-- Task --
What you output must match, exactly, the lines from the start of the records to the line containing "Item description |", both ends kept and pictures excluded.

[Collected data]
════════════════════
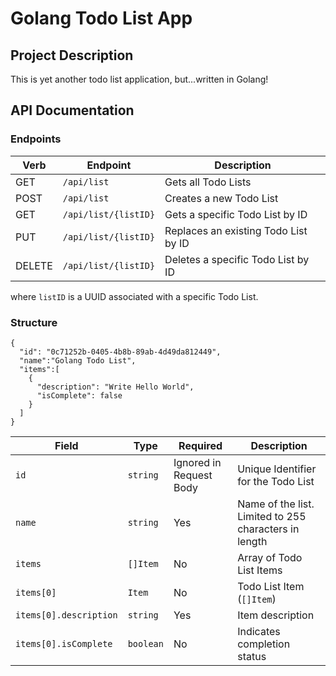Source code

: # Golang Todo List App

## Project Description

This is yet another todo list application, but...written in Golang!

## API Documentation

### Endpoints

| Verb | Endpoint | Description |
| --- | --- | --- | 
| GET | `/api/list` | Gets all Todo Lists | 
| POST | `/api/list` | Creates a new Todo List | 
| GET | `/api/list/{listID}` | Gets a specific Todo List by ID | 
| PUT | `/api/list/{listID}` | Replaces an existing Todo List by ID | 
| DELETE | `/api/list/{listID}` | Deletes a specific Todo List by ID | 

where `listID` is a UUID associated with a specific Todo List.

### Structure

```
{
  "id": "0c71252b-0405-4b8b-89ab-4d49da812449",
  "name":"Golang Todo List",
  "items":[
    {
      "description": "Write Hello World",
      "isComplete": false
    }
  ]
}
```

| Field | Type | Required | Description |
| --- | --- | --- | --- |
| `id` | `string` | Ignored in Request Body | Unique Identifier for the Todo List |
| `name` | `string` | Yes | Name of the list. Limited to 255 characters in length |
| `items` | `[]Item` | No | Array of Todo List Items |
| `items[0]` | `Item` | No | Todo List Item (`[]Item`) |
| `items[0].description` | `string` | Yes | Item description |
| `items[0].isComplete` | `boolean` | No | Indicates completion status |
════════════════════
-- Final answer --
Source code

: # Golang Todo List App

## Project Description

This is yet another todo list application, but...written in Golang!

## API Documentation

### Endpoints

| Verb | Endpoint | Description |
| --- | --- | --- | 
| GET | `/api/list` | Gets all Todo Lists | 
| POST | `/api/list` | Creates a new Todo List | 
| GET | `/api/list/{listID}` | Gets a specific Todo List by ID | 
| PUT | `/api/list/{listID}` | Replaces an existing Todo List by ID | 
| DELETE | `/api/list/{listID}` | Deletes a specific Todo List by ID | 

where `listID` is a UUID associated with a specific Todo List.

### Structure

```
{
  "id": "0c71252b-0405-4b8b-89ab-4d49da812449",
  "name":"Golang Todo List",
  "items":[
    {
      "description": "Write Hello World",
      "isComplete": false
    }
  ]
}
```

| Field | Type | Required | Description |
| --- | --- | --- | --- |
| `id` | `string` | Ignored in Request Body | Unique Identifier for the Todo List |
| `name` | `string` | Yes | Name of the list. Limited to 255 characters in length |
| `items` | `[]Item` | No | Array of Todo List Items |
| `items[0]` | `Item` | No | Todo List Item (`[]Item`) |
| `items[0].description` | `string` | Yes | Item description |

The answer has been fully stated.